This paper investigates the robustness of state-of-the-art neural LLMs (LMs) like BERT, RoBERTa, XLNet, and ELMo to various input perturbations that simulate real-world noise (Moradi et al., 2021 ). The core argument is that standard benchmark evaluations often fail to capture how these models perform when encountering slightly noisy or altered text, which is common in practical applications.
To evaluate robustness, the researchers designed and implemented a comprehensive set of character-level and word-level perturbation methods. These methods aim to mimic realistic noise scenarios rather than worst-case adversarial attacks.
Character-Level Perturbations:
- Insertion: Randomly insert a character into a word.
- Deletion: Randomly delete a character from a word (not first or last).
- Replacement: Replace a character with an adjacent one on the keyboard.
- Swapping: Swap adjacent characters within a word.
- Repetition: Repeat a character within a word.
- Common Misspelled Words (CMW): Replace words with common misspellings from a Wikipedia list.
- Letter Case Changing (LCC): Randomly change the case of the first character or all characters in a word.
Word-Level Perturbations:
- Deletion: Randomly remove a word from the text.
- Repetition: Randomly repeat a word.
- Replacement With Synonyms (RWS): Replace words with synonyms from WordNet.
- Negation: Add or remove negation from verbs.
- Singular/Plural Verbs (SPV): Swap singular/plural verb forms.
- Verb Tense (VT): Change verb tense (e.g., present to past).
- Word Order (WO): Randomly reorder a sequence of M consecutive words.
The paper applied these perturbations to the test sets of five diverse NLP tasks:
- Text Classification (TC): TREC dataset
- Sentiment Analysis (SA): Stanford Sentiment Treebank (SST)
- Named Entity Recognition (NER): CoNLL-2003 dataset
- Semantic Similarity (SS): STS benchmark
- Question Answering (QA): WikiQA dataset
The four LLMs (BERT-LARGE, RoBERTa-LARGE, XLNet-LARGE, ELMo) were fine-tuned on the original training data for each task and then evaluated on both the original test sets and the perturbed versions. The number of perturbations applied per sample (PPS) was varied (1 to 4) to paper the effect of noise intensity.
Key Findings:
- Significant Performance Drop: All models showed a notable decrease in performance even with a single perturbation per sample (PPS=1). Performance degradation increased with higher PPS values.
- Sensitivity to Perturbation Type: Models were generally more sensitive to character-level perturbations than word-level ones across most tasks.
- Task-Dependent Robustness: Sentiment Analysis appeared most vulnerable to perturbations, while Question Answering was comparatively less affected.
- Model-Specific Strengths/Weaknesses:
- RoBERTa generally achieved the highest scores on perturbed data, likely due to its robust pretraining.
- ELMo, with its character-based convolutions, showed relatively better resilience to some character-level perturbations compared to its overall performance.
- XLNet demonstrated better handling of word order perturbations, potentially due to its permutation LLMing objective.
- Models pretrained on larger corpora (RoBERTa, XLNet) were more robust to synonym replacements.
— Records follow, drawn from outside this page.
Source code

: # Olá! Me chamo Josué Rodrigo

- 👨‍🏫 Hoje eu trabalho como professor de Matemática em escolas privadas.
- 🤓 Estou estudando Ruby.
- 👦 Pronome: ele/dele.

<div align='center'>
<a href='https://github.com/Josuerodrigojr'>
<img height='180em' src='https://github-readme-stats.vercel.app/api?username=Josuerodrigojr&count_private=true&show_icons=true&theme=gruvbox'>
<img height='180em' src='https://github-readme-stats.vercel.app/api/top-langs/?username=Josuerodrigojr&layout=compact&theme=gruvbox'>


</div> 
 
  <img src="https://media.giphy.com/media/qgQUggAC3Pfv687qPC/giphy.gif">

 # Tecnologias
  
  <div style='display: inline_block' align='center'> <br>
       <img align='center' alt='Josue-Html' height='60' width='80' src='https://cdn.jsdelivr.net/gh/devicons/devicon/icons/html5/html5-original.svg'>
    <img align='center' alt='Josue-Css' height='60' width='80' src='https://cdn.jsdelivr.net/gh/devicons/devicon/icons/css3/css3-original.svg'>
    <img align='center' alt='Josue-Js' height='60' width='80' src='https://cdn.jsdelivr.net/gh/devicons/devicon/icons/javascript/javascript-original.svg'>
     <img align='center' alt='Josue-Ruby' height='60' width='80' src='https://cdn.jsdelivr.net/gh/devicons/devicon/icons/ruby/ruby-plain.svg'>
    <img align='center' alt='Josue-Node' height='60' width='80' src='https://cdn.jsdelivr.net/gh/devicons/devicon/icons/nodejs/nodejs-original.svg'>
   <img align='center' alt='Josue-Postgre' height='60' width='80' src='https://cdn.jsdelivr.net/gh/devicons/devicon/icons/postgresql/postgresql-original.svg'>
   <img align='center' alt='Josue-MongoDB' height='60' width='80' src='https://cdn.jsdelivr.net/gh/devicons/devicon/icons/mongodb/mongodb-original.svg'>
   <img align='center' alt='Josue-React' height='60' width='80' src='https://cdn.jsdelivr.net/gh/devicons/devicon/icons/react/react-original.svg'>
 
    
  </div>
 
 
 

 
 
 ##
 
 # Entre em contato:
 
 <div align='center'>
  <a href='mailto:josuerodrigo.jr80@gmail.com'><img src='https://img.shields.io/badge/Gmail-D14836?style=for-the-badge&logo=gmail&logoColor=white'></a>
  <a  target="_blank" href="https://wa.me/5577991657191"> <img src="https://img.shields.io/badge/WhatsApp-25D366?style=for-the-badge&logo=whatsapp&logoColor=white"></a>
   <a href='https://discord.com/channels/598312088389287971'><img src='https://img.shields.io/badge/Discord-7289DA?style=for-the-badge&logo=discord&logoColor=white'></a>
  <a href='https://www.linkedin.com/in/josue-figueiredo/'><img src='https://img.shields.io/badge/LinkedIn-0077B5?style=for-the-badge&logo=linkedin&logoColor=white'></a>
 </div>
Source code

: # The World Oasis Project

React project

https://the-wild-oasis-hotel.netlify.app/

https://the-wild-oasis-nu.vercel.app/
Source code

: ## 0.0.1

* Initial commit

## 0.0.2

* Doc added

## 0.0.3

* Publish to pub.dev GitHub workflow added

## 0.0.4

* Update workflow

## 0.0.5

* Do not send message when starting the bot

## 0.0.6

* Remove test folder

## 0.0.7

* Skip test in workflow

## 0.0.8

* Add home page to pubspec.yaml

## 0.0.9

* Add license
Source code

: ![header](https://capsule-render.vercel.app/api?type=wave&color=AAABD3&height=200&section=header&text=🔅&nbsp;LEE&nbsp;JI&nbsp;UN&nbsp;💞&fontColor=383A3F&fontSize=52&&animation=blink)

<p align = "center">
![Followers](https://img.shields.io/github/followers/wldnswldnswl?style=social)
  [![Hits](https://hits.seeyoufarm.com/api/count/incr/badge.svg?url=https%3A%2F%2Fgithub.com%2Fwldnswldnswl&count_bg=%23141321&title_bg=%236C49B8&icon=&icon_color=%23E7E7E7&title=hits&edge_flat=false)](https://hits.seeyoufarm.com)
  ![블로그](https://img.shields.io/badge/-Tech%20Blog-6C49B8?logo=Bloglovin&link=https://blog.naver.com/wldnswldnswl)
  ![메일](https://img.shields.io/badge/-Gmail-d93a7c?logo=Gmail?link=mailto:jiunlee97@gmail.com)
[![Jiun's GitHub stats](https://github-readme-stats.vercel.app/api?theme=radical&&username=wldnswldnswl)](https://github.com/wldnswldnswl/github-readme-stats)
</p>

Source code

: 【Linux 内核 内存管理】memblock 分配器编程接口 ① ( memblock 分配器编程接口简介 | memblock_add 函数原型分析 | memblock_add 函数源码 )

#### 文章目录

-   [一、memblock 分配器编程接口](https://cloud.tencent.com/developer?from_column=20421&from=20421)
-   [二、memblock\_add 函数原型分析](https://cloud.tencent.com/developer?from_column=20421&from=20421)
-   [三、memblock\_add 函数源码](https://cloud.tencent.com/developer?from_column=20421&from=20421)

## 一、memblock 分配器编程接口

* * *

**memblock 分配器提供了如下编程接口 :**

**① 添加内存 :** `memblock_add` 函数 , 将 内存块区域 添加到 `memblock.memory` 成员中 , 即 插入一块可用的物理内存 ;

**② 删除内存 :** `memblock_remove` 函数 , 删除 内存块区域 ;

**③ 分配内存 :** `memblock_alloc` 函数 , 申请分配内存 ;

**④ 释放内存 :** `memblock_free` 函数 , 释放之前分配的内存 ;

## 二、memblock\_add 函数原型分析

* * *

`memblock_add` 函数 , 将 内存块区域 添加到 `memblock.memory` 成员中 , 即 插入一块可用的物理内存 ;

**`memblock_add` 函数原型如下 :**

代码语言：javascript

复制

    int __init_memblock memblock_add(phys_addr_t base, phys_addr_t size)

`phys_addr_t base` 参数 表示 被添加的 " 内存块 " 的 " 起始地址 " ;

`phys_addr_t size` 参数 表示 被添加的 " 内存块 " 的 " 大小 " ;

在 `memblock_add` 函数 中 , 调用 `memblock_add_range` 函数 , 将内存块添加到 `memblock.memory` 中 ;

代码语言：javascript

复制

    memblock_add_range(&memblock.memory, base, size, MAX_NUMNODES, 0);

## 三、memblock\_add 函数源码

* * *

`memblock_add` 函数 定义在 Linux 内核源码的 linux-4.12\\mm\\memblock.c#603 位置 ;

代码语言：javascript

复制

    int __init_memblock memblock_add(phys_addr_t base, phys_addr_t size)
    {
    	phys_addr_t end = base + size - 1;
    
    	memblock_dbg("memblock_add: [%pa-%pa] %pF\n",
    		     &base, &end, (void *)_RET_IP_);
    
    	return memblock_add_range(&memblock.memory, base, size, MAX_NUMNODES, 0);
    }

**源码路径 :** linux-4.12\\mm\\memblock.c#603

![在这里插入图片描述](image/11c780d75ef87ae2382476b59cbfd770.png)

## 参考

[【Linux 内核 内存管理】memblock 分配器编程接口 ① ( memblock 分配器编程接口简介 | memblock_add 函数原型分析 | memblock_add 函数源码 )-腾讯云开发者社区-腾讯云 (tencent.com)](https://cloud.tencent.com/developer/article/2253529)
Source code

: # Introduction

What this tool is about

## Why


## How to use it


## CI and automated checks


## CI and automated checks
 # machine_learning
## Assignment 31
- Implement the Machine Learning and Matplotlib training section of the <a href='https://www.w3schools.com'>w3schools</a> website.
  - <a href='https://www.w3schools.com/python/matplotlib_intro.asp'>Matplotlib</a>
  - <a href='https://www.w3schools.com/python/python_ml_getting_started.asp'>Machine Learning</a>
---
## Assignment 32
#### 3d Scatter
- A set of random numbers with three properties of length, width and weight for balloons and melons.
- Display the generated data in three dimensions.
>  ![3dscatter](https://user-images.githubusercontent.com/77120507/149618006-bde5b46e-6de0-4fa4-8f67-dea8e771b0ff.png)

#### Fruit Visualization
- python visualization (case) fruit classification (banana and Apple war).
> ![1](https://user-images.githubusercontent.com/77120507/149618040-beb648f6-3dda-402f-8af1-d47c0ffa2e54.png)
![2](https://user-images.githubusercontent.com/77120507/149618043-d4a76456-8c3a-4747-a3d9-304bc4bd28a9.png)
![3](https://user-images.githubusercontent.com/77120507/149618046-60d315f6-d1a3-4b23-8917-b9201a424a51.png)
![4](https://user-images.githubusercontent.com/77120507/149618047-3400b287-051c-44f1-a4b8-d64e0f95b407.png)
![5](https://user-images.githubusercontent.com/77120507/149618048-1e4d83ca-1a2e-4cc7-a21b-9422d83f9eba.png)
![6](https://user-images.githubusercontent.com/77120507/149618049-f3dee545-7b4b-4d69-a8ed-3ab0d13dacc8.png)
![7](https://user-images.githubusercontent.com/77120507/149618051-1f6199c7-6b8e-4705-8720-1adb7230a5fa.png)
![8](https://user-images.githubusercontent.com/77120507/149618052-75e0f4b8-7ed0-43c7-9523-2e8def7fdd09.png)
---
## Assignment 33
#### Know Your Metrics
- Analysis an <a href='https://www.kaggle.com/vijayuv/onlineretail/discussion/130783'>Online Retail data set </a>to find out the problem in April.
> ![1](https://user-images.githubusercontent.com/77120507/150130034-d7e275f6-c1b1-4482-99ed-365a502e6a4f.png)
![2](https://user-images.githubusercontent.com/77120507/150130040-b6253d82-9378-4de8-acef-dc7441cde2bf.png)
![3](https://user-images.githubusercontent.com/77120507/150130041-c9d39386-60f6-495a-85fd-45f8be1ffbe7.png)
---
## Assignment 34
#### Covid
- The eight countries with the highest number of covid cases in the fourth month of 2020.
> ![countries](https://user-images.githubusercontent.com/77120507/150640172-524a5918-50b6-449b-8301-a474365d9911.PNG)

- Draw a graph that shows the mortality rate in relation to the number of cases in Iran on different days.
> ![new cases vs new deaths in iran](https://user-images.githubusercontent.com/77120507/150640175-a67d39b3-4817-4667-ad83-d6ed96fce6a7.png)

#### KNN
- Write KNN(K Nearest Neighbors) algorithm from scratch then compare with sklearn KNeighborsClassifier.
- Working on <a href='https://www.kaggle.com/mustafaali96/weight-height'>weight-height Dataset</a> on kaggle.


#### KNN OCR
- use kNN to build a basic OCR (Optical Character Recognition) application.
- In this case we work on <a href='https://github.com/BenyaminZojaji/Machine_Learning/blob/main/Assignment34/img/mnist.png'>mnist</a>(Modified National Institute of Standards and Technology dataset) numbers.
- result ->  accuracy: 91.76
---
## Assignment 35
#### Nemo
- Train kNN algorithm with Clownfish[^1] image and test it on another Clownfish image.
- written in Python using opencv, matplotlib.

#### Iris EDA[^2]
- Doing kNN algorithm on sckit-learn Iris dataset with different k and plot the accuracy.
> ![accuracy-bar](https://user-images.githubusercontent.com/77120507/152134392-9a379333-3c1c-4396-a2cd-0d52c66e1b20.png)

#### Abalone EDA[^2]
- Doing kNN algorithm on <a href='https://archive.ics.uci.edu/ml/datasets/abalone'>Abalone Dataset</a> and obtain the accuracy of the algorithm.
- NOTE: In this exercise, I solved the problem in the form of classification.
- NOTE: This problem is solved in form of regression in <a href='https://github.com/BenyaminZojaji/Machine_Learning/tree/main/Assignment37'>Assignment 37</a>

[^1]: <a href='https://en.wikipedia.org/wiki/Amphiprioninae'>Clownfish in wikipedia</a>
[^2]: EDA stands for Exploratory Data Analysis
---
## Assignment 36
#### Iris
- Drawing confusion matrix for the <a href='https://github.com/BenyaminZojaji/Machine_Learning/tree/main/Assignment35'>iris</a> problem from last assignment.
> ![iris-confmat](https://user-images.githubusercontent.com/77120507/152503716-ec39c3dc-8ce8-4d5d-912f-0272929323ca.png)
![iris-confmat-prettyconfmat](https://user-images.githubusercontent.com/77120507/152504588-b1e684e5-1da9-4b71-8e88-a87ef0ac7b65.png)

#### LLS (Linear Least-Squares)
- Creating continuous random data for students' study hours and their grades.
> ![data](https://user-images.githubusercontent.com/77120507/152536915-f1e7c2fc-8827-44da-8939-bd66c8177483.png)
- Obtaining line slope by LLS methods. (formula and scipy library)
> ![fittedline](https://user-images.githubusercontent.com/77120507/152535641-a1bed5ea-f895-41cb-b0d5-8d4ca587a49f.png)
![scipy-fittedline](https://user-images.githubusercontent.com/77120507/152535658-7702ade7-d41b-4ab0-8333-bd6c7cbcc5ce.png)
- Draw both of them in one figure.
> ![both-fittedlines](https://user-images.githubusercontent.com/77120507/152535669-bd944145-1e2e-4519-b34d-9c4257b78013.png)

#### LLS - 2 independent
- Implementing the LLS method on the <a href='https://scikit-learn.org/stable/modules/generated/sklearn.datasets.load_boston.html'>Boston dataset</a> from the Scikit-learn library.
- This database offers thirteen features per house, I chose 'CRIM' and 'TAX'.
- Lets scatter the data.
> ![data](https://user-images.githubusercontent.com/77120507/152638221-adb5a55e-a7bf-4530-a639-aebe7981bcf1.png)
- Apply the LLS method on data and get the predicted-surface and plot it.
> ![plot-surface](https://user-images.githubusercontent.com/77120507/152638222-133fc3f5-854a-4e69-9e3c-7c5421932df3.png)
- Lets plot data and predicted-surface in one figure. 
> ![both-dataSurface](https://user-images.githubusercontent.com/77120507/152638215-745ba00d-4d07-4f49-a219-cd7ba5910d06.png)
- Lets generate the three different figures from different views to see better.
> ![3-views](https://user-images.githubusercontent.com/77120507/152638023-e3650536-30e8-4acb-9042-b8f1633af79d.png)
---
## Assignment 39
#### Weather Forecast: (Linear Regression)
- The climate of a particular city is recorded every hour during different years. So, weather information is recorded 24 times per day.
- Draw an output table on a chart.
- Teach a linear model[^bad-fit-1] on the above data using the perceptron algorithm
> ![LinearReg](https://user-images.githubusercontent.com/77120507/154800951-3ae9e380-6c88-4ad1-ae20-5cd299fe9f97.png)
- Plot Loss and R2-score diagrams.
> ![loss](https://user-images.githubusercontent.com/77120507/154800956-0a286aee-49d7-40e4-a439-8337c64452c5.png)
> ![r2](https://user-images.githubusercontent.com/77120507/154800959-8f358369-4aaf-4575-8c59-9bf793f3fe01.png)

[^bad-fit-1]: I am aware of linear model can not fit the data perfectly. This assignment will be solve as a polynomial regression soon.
- User Study: A user paper confirmed that most character-level perturbations and some word-level ones (Repetition, SPV, VT) produced understandable text preserving the original meaning (94% judged understandable/meaning-preserving). However, perturbations like Deletion, RWS, Negation, and Word Order often changed meaning or rendered the text meaningless, requiring manual curation for fair robustness evaluation (only 39% preserved meaning and label consistency).
Practical Implications:
- The results strongly suggest that benchmark accuracy alone is insufficient to gauge the real-world reliability of NLP models.
- Evaluating models on perturbed data, using methods like those presented, should become a standard practice to get a more realistic understanding of robustness.
- The provided perturbation methods and open-source code (available on GitHub) offer a practical toolkit for developers to test their NLP systems against common noise types.
- The findings highlight specific vulnerabilities (e.g., sensitivity to character noise, word order) that need improvement in future model development.
In conclusion, the paper provides a systematic methodology and empirical evidence demonstrating the fragility of modern LMs to realistic input noise, advocating for the integration of robustness testing into standard NLP evaluation pipelines.